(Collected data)

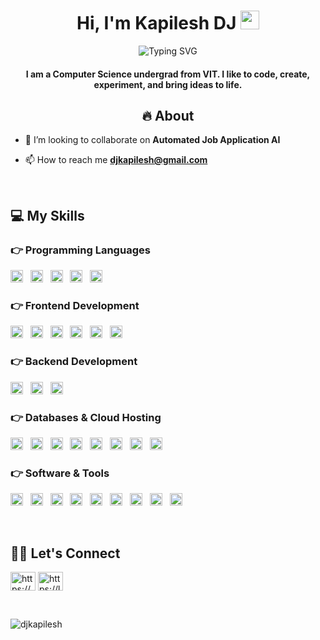 <h1 align="center">
  Hi, I'm Kapilesh DJ 
  <img src="https://raw.githubusercontent.com/MartinHeinz/MartinHeinz/master/wave.gif" width="30px" alt="wave">
</h1>

<p align="center">
  <img src="https://readme-typing-svg.herokuapp.com?font=Fira+Code&size=20&pause=1000&color=FFA500&center=true&width=500&lines=CSE+Graduate;Web+Development;AI+%26+Automation+Enthusiast;Building+Automated+Job+Application+AI" alt="Typing SVG" />
</p>

<h4 align="center">
  I am a Computer Science undergrad from VIT. I like to code, create, experiment, and bring ideas to life.
</h4>

<h2 align = "center"> 🔥 About </h2>

- 👯 I’m looking to collaborate on **Automated Job Application AI**

- 📫 How to reach me **djkapilesh@gmail.com**
<br>

## 💻 My Skills

### 👉 Programming Languages
<a href="https://www.cplusplus.com/"><img src="https://img.shields.io/badge/C++-00599C?style=for-the-badge&logo=c%2B%2B&logoColor=white" alt="C++" height="20"></a>&nbsp;&nbsp;
<a href="https://www.cprogramming.com/"><img src="https://img.shields.io/badge/C-555555?style=for-the-badge&logo=c&logoColor=white" alt="C" height="20"></a>&nbsp;&nbsp;
<a href="https://developer.mozilla.org/en-US/docs/Web/JavaScript"><img src="https://img.shields.io/badge/JavaScript-F7DF1E?style=for-the-badge&logo=javascript&logoColor=black" alt="JavaScript" height="20"></a>&nbsp;&nbsp;
<a href="https://www.python.org/"><img src="https://img.shields.io/badge/Python-3776AB?style=for-the-badge&logo=python&logoColor=white" alt="Python" height="20"></a>&nbsp;&nbsp;
<a href="https://www.java.com/"><img src="https://img.shields.io/badge/Java-007396?style=for-the-badge&logo=java&logoColor=white" alt="Java" height="20"></a>

### 👉 Frontend Development
<a href="https://developer.mozilla.org/en-US/docs/Web/HTML"><img src="https://img.shields.io/badge/HTML5-E34F26?style=for-the-badge&logo=html5&logoColor=white" alt="HTML5" height="20"></a>&nbsp;&nbsp;
<a href="https://developer.mozilla.org/en-US/docs/Web/CSS"><img src="https://img.shields.io/badge/CSS3-1572B6?style=for-the-badge&logo=css3&logoColor=white" alt="CSS3" height="20"></a>&nbsp;&nbsp;
<a href="https://reactjs.org/"><img src="https://img.shields.io/badge/ReactJS-61DAFB?style=for-the-badge&logo=react&logoColor=white" alt="ReactJS" height="20"></a>&nbsp;&nbsp;
<a href="https://tailwindcss.com/"><img src="https://img.shields.io/badge/TailwindCSS-06B6D4?style=for-the-badge&logo=tailwind-css&logoColor=white" alt="TailwindCSS" height="20"></a>&nbsp;&nbsp;
<a href="https://sass-lang.com/"><img src="https://img.shields.io/badge/Sass-CC6699?style=for-the-badge&logo=sass&logoColor=white" alt="Sass" height="20"></a>&nbsp;&nbsp;
<a href="https://getbootstrap.com/"><img src="https://img.shields.io/badge/Bootstrap-7952B3?style=for-the-badge&logo=bootstrap&logoColor=white" alt="Bootstrap" height="20"></a>

### 👉 Backend Development
<a href="https://nodejs.org/"><img src="https://img.shields.io/badge/Node.js-339933?style=for-the-badge&logo=node.js&logoColor=white" alt="Node.js" height="20"></a>&nbsp;&nbsp;
<a href="https://expressjs.com/"><img src="https://img.shields.io/badge/Express.js-000000?style=for-the-badge&logo=express&logoColor=white" alt="Express.js" height="20"></a>&nbsp;&nbsp;
<a href="https://flask.palletsprojects.com/"><img src="https://img.shields.io/badge/Flask-000000?style=for-the-badge&logo=flask&logoColor=white" alt="Flask" height="20"></a>

### 👉 Databases & Cloud Hosting
<a href="https://www.mysql.com/"><img src="https://img.shields.io/badge/MySQL-4479A1?style=for-the-badge&logo=mysql&logoColor=white" alt="MySQL" height="20"></a>&nbsp;&nbsp;
<a href="https://www.sqlite.org/"><img src="https://img.shields.io/badge/SQLite-003B57?style=for-the-badge&logo=sqlite&logoColor=white" alt="SQLite" height="20"></a>&nbsp;&nbsp;
<a href="https://pages.github.com/"><img src="https://img.shields.io/badge/GitHubPages-000000?style=for-the-badge&logo=github&logoColor=white" alt="GitHub Pages" height="20"></a>&nbsp;&nbsp;
<a href="https://www.heroku.com/"><img src="https://img.shields.io/badge/Heroku-430098?style=for-the-badge&logo=heroku&logoColor=white" alt="Heroku" height="20"></a>&nbsp;&nbsp;
<a href="https://vercel.com/"><img src="https://img.shields.io/badge/Vercel-000000?style=for-the-badge&logo=vercel&logoColor=white" alt="Vercel" height="20"></a>&nbsp;&nbsp;
<a href="https://streamlit.io/"><img src="https://img.shields.io/badge/Streamlit-FF4B4B?style=for-the-badge&logo=streamlit&logoColor=white" alt="Streamlit" height="20"></a>&nbsp;&nbsp;
<a href="https://www.netlify.com/"><img src="https://img.shields.io/badge/Netlify-00C7B7?style=for-the-badge&logo=netlify&logoColor=white" alt="Netlify" height="20"></a>&nbsp;&nbsp;
<a href="https://firebase.google.com/"><img src="https://img.shields.io/badge/Firebase-FFCA28?style=for-the-badge&logo=firebase&logoColor=black" alt="Firebase" height="20"></a>

### 👉 Software & Tools
<a href="https://www.adobe.com/"><img src="https://img.shields.io/badge/Adobe-FF0000?style=for-the-badge&logo=adobe&logoColor=white" alt="Adobe" height="20"></a>&nbsp;&nbsp;
<a href="https://colab.research.google.com/"><img src="https://img.shields.io/badge/Colab-F9AB00?style=for-the-badge&logo=googlecolab&logoColor=white" alt="Colab" height="20"></a>&nbsp;&nbsp;
<a href="https://codepen.io/"><img src="https://img.shields.io/badge/CodePen-000000?style=for-the-badge&logo=codepen&logoColor=white" alt="CodePen" height="20"></a>&nbsp;&nbsp;
<a href="https://git-scm.com/"><img src="https://img.shields.io/badge/Git-F05032?style=for-the-badge&logo=git&logoColor=white" alt="Git" height="20"></a>&nbsp;&nbsp;
<a href="https://www.kernel.org/"><img src="https://img.shields.io/badge/Linux-FCC624?style=for-the-badge&logo=linux&logoColor=black" alt="Linux" height="20"></a>&nbsp;&nbsp;
<a href="https://www.google.com/sheets/about/"><img src="https://img.shields.io/badge/GoogleSheets-34A853?style=for-the-badge&logo=googlesheets&logoColor=white" alt="Google Sheets" height="20"></a>&nbsp;&nbsp;
<a href="https://code.visualstudio.com/"><img src="https://img.shields.io/badge/VSCode-007ACC?style=for-the-badge&logo=visual-studio-code&logoColor=white" alt="VS Code" height="20"></a>&nbsp;&nbsp;
<a href="https://jupyter.org/"><img src="https://img.shields.io/badge/Jupyter-F37626?style=for-the-badge&logo=jupyter&logoColor=white" alt="Jupyter" height="20"></a>&nbsp;&nbsp;
<a href="https://stackoverflow.com/"><img src="https://img.shields.io/badge/StackOverflow-FE7A16?style=for-the-badge&logo=stackoverflow&logoColor=white" alt="Stack Overflow" height="20"></a>

<br>

<h2 align="left">🙋‍♂️ Let's Connect</h2>
<p align="left">
<a href="https://linkedin.com/in/https://www.linkedin.com/in/kapileshdj/" target="blank"><img align="center" src="https://raw.githubusercontent.com/rahuldkjain/github-profile-readme-generator/master/src/images/icons/Social/linked-in-alt.svg" alt="https://www.linkedin.com/in/kapileshdj/" height="30" width="40" /></a>
<a href="https://www.leetcode.com/https://leetcode.com/u/kapileshdj/" target="blank"><img align="center" src="https://raw.githubusercontent.com/rahuldkjain/github-profile-readme-generator/master/src/images/icons/Social/leet-code.svg" alt="https://leetcode.com/u/kapileshdj/" height="30" width="40" /></a>
</p>

<br>
<p><img align="center" src="https://github-readme-stats.vercel.app/api/top-langs?username=djkapilesh&show_icons=true&locale=en&layout=compact" alt="djkapilesh" /></p>
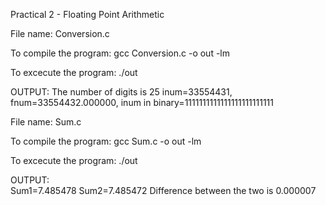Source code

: Practical 2 - Floating Point Arithmetic

File name: Conversion.c

To compile the program:
gcc Conversion.c -o out -lm

To excecute the program:
./out

OUTPUT:
The number of digits is 25
inum=33554431,  fnum=33554432.000000, inum in binary=1111111111111111111111111

File name: Sum.c

To compile the program:
gcc Sum.c -o out -lm

To excecute the program:
./out

OUTPUT:  
Sum1=7.485478
 Sum2=7.485472
 Difference between the two is 0.000007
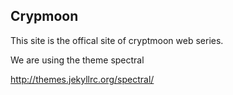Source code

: ## Crypmoon   

This site is the offical site of cryptmoon web series. 



We are using the theme spectral

http://themes.jekyllrc.org/spectral/
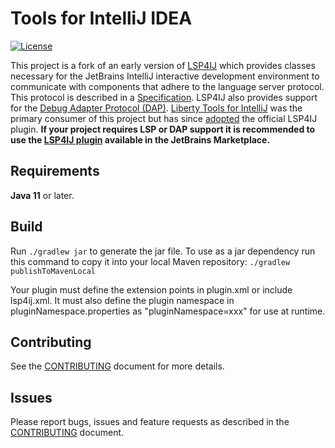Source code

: # Tools for IntelliJ IDEA

[![License](https://img.shields.io/badge/License-EPL%202.0-red.svg?style=for-the-badge&label=license&logo=eclipse)](https://www.eclipse.org/legal/epl-2.0/)

This project is a fork of an early version of [LSP4IJ](https://github.com/redhat-developer/lsp4ij) which provides classes necessary for the JetBrains IntelliJ interactive development environment to communicate with components that adhere to the language server protocol. This protocol is described in a [Specification](https://microsoft.github.io/language-server-protocol/). LSP4IJ also provides support for the [Debug Adapter Protocol (DAP)](https://microsoft.github.io/debug-adapter-protocol/). [Liberty Tools for IntelliJ](https://github.com/OpenLiberty/liberty-tools-intellij) was the primary consumer of this project but has since [adopted](https://github.com/OpenLiberty/liberty-tools-intellij/releases/tag/24.0.9) the official LSP4IJ plugin. **If your project requires LSP or DAP support it is recommended to use the [LSP4IJ plugin](https://plugins.jetbrains.com/plugin/23257-lsp4ij) available in the JetBrains Marketplace.**

## Requirements
**Java 11** or later.

## Build
Run `./gradlew jar` to generate the jar file. To use as a jar dependency run this command to copy it into your local Maven repository: `./gradlew publishToMavenLocal`

Your plugin must define the extension points in plugin.xml or include lsp4ij.xml. It must also define the plugin namespace in pluginNamespace.properties as "pluginNamespace=xxx" for use at runtime.

## Contributing

See the [CONTRIBUTING](CONTRIBUTING.md) document for more details.

## Issues

Please report bugs, issues and feature requests as described in the [CONTRIBUTING](CONTRIBUTING.md) document.
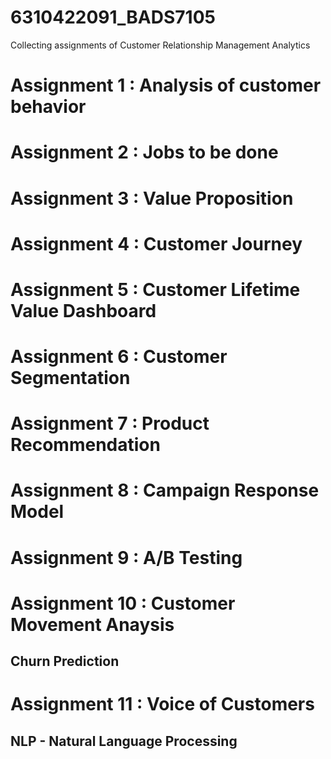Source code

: # 6310422091_BADS7105
Collecting assignments of Customer Relationship Management Analytics 

# Assignment 1 : Analysis of customer behavior

# Assignment 2 : Jobs to be done

# Assignment 3 : Value Proposition

# Assignment 4 : Customer Journey

# Assignment 5 : Customer Lifetime Value Dashboard

# Assignment 6 : Customer Segmentation

# Assignment 7 : Product Recommendation

# Assignment 8 : Campaign Response Model

# Assignment 9 : A/B Testing

# Assignment 10 : Customer Movement Anaysis
## Churn Prediction

# Assignment 11 : Voice of Customers
## NLP - Natural Language Processing
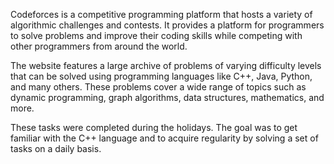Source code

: Codeforces is a competitive programming platform that hosts a variety of algorithmic challenges and contests. It provides a platform for programmers to solve problems and improve their coding skills while competing with other programmers from around the world.

The website features a large archive of problems of varying difficulty levels that can be solved using programming languages like C++, Java, Python, and many others. These problems cover a wide range of topics such as dynamic programming, graph algorithms, data structures, mathematics, and more.

These tasks were completed during the holidays. The goal was to get familiar with the C++ language and to acquire regularity by solving a set of tasks on a daily basis.
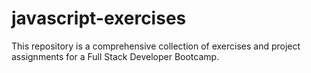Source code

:# javascript-exercises
This repository is a comprehensive collection of exercises and project assignments for a Full Stack Developer Bootcamp.
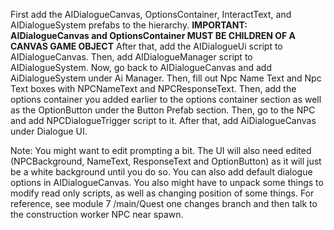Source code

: First add the AIDialogueCanvas, OptionsContainer, InteractText, and AIDialogueSystem prefabs to the hierarchy. **IMPORTANT: AIDialogueCanvas and OptionsContainer MUST BE CHILDREN OF A CANVAS GAME OBJECT** After that, add the AIDialogueUi script to AIDialogueCanvas. Then, add AIDialogueManager script to AIDialogueSystem. Now, go back to AIDialogueCanvas and add AiDialogueSystem under Ai Manager. Then, fill out Npc Name Text and Npc Text boxes with NPCNameText and NPCResponseText. Then, add the options container you added earlier to the options container section as well as the OptionButton under the Button Prefab section. Then, go to the NPC and add NPCDialogueTrigger script to it. After that, add AiDialogueCanvas under Dialogue UI. 


Note: You might want to edit prompting a bit. The UI will also need edited (NPCBackground, NameText, ResponseText and OptionButton) as it will just be a white background until you do so. You can also add default dialogue options in AIDialogueCanvas. You also might have to unpack some things to modify read only scripts, as well as changing position of some things. For reference, see module 7 /main/Quest one changes branch and then talk to the construction worker NPC near spawn.
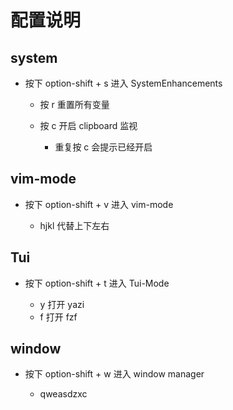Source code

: # 配置说明


## system

- 按下 option-shift + s 进入 SystemEnhancements

    - 按 r 重置所有变量

    - 按 c 开启 clipboard 监视

        - 重复按 c 会提示已经开启

## vim-mode

- 按下 option-shift + v 进入 vim-mode

    - hjkl 代替上下左右

## Tui 

- 按下 option-shift + t 进入 Tui-Mode

    - y 打开 yazi
    - f 打开 fzf

## window

- 按下 option-shift + w 进入 window manager

    - qweasdzxc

■ **Work task**: Any pictures are to be skipped, and the lines from the beginning of the entries through the line with "### 👉 Programming Languages" copied exactly.

■ **Solution for this exercise**:
 <h1 align="center">
  Hi, I'm Kapilesh DJ 
  <img src="https://raw.githubusercontent.com/MartinHeinz/MartinHeinz/master/wave.gif" width="30px" alt="wave">
</h1>

<p align="center">
  <img src="https://readme-typing-svg.herokuapp.com?font=Fira+Code&size=20&pause=1000&color=FFA500&center=true&width=500&lines=CSE+Graduate;Web+Development;AI+%26+Automation+Enthusiast;Building+Automated+Job+Application+AI" alt="Typing SVG" />
</p>

<h4 align="center">
  I am a Computer Science undergrad from VIT. I like to code, create, experiment, and bring ideas to life.
</h4>

<h2 align = "center"> 🔥 About </h2>

- 👯 I’m looking to collaborate on **Automated Job Application AI**

- 📫 How to reach me **djkapilesh@gmail.com**
<br>

## 💻 My Skills

### 👉 Programming Languages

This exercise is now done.